Records from a dataset:
▬▬▬

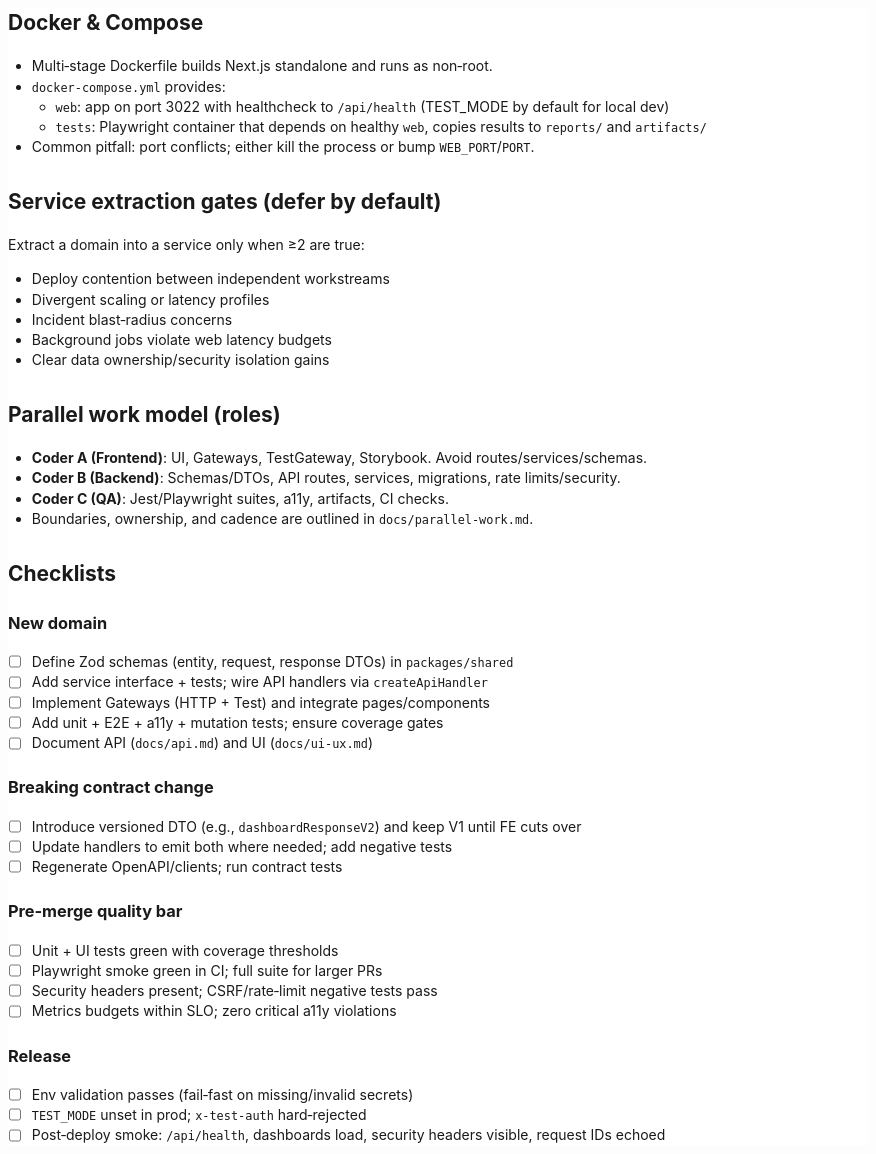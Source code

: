 ## Docker & Compose
- Multi‑stage Dockerfile builds Next.js standalone and runs as non‑root.
- `docker-compose.yml` provides:
  - `web`: app on port 3022 with healthcheck to `/api/health` (TEST_MODE by default for local dev)
  - `tests`: Playwright container that depends on healthy `web`, copies results to `reports/` and `artifacts/`
- Common pitfall: port conflicts; either kill the process or bump `WEB_PORT`/`PORT`.

## Service extraction gates (defer by default)
Extract a domain into a service only when ≥2 are true:
- Deploy contention between independent workstreams
- Divergent scaling or latency profiles
- Incident blast‑radius concerns
- Background jobs violate web latency budgets
- Clear data ownership/security isolation gains

## Parallel work model (roles)
- **Coder A (Frontend)**: UI, Gateways, TestGateway, Storybook. Avoid routes/services/schemas.
- **Coder B (Backend)**: Schemas/DTOs, API routes, services, migrations, rate limits/security.
- **Coder C (QA)**: Jest/Playwright suites, a11y, artifacts, CI checks.
- Boundaries, ownership, and cadence are outlined in `docs/parallel-work.md`.

## Checklists

### New domain
- [ ] Define Zod schemas (entity, request, response DTOs) in `packages/shared`
- [ ] Add service interface + tests; wire API handlers via `createApiHandler`
- [ ] Implement Gateways (HTTP + Test) and integrate pages/components
- [ ] Add unit + E2E + a11y + mutation tests; ensure coverage gates
- [ ] Document API (`docs/api.md`) and UI (`docs/ui-ux.md`)

### Breaking contract change
- [ ] Introduce versioned DTO (e.g., `dashboardResponseV2`) and keep V1 until FE cuts over
- [ ] Update handlers to emit both where needed; add negative tests
- [ ] Regenerate OpenAPI/clients; run contract tests

### Pre‑merge quality bar
- [ ] Unit + UI tests green with coverage thresholds
- [ ] Playwright smoke green in CI; full suite for larger PRs
- [ ] Security headers present; CSRF/rate‑limit negative tests pass
- [ ] Metrics budgets within SLO; zero critical a11y violations

### Release
- [ ] Env validation passes (fail‑fast on missing/invalid secrets)
- [ ] `TEST_MODE` unset in prod; `x-test-auth` hard‑rejected
- [ ] Post‑deploy smoke: `/api/health`, dashboards load, security headers visible, request IDs echoed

▬▬▬

Aim of the task: For each line of the data that has the word "Gateways", report that line.

Reply:
- **Coder A (Frontend)**: UI, Gateways, TestGateway, Storybook. Avoid routes/services/schemas.
- [ ] Implement Gateways (HTTP + Test) and integrate pages/components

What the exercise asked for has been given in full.